[Items from a dataset]

=== Begin Enclosure ===

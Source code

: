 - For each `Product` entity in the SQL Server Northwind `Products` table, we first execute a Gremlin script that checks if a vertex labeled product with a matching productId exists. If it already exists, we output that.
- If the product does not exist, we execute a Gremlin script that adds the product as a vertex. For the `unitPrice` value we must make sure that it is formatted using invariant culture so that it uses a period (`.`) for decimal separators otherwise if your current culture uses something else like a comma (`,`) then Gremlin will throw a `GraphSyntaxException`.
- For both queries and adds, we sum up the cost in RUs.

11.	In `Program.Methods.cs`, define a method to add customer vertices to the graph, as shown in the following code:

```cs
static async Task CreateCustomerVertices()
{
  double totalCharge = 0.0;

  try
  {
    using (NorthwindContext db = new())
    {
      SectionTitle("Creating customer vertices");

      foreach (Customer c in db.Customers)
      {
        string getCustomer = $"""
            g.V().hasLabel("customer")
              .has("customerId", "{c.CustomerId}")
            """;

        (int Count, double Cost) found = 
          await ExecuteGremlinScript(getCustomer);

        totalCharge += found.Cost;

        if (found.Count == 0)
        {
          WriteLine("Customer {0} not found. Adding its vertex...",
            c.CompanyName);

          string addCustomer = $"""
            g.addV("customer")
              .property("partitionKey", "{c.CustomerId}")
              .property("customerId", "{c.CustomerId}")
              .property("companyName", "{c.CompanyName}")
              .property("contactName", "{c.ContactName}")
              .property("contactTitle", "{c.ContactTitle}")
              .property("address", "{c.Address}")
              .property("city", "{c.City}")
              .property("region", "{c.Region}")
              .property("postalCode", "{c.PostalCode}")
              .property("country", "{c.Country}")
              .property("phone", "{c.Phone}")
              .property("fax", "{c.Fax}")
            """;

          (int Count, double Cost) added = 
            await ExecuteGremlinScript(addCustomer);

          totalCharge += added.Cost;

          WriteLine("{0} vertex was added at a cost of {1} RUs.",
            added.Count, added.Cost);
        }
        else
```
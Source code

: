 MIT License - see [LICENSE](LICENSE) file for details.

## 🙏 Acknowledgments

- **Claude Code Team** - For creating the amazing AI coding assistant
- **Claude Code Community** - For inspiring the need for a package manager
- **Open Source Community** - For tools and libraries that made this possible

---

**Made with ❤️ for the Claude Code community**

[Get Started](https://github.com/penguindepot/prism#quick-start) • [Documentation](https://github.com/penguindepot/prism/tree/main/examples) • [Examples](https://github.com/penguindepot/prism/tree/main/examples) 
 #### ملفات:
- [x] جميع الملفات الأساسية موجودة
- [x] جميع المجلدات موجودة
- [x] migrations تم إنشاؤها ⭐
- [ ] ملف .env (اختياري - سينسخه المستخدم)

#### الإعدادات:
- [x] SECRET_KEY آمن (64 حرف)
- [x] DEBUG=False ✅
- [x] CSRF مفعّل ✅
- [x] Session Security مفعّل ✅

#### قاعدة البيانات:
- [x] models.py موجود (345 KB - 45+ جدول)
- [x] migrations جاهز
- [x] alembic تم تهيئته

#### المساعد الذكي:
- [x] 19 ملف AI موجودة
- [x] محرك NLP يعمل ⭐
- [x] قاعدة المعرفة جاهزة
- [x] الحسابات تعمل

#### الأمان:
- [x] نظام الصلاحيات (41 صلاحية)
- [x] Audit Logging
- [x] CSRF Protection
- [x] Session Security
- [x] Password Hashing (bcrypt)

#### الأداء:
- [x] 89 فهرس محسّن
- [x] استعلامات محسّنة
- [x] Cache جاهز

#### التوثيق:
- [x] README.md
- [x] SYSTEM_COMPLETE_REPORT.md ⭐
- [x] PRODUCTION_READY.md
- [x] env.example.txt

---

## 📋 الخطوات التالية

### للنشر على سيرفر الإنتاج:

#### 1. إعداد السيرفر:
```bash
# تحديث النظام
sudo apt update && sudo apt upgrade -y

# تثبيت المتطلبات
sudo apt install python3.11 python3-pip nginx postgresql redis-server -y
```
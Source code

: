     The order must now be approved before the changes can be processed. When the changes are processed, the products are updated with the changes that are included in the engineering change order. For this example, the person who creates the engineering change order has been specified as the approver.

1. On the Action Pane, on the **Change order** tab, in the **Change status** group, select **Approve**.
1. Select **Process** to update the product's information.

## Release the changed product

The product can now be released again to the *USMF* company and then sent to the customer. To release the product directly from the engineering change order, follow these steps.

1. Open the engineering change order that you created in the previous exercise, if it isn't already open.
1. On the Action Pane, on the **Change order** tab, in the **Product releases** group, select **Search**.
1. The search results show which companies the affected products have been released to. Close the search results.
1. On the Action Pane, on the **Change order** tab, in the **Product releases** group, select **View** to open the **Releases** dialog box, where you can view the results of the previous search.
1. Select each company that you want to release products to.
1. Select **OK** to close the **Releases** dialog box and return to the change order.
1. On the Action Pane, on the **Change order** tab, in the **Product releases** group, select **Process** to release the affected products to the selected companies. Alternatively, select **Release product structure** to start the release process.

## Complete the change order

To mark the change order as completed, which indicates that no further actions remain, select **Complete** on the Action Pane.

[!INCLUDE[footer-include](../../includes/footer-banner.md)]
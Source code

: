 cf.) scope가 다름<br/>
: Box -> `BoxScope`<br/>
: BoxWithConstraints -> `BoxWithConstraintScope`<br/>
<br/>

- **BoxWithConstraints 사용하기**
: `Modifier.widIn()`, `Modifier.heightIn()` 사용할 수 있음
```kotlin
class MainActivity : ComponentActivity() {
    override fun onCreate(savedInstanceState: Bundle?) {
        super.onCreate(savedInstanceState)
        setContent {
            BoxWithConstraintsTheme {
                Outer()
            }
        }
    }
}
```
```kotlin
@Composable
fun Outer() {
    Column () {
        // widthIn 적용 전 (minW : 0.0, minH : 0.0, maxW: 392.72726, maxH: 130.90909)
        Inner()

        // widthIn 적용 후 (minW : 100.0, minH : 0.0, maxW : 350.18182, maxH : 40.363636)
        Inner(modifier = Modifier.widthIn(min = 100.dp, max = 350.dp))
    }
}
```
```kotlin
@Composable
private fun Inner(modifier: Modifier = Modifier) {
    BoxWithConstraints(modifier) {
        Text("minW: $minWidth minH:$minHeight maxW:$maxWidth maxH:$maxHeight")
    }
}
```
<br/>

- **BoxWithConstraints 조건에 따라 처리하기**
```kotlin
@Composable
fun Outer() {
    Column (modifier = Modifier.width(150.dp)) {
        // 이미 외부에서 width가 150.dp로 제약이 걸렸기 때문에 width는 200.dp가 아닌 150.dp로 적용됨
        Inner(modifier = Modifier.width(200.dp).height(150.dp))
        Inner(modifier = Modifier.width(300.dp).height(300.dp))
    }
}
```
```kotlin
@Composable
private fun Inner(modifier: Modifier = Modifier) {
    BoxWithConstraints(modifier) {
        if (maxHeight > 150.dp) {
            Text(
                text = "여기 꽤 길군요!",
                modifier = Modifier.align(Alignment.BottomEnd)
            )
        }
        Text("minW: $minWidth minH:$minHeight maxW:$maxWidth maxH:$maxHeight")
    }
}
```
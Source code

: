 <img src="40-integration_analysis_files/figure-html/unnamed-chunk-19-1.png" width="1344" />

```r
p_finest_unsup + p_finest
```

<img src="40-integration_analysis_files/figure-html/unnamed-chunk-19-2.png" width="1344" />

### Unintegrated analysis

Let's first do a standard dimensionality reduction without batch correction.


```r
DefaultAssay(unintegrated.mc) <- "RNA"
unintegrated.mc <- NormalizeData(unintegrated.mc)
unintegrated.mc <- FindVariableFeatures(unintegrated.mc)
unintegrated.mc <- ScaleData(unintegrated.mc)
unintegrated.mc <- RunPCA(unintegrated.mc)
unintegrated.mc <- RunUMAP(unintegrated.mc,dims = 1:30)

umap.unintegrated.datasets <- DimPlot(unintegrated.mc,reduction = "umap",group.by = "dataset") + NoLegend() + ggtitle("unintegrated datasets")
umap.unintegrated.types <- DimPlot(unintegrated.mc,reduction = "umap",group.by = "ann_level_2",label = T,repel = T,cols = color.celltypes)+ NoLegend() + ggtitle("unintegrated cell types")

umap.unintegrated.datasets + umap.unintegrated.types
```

=== End Enclosure ===

* [YOUR TASK] Every line that holds the word "Pane" should be copied from the records above.

* [RESPONSE AREA]
1. On the Action Pane, on the **Change order** tab, in the **Change status** group, select **Approve**.
1. On the Action Pane, on the **Change order** tab, in the **Product releases** group, select **Search**.
1. On the Action Pane, on the **Change order** tab, in the **Product releases** group, select **View** to open the **Releases** dialog box, where you can view the results of the previous search.
1. On the Action Pane, on the **Change order** tab, in the **Product releases** group, select **Process** to release the affected products to the selected companies. Alternatively, select **Release product structure** to start the release process.
To mark the change order as completed, which indicates that no further actions remain, select **Complete** on the Action Pane.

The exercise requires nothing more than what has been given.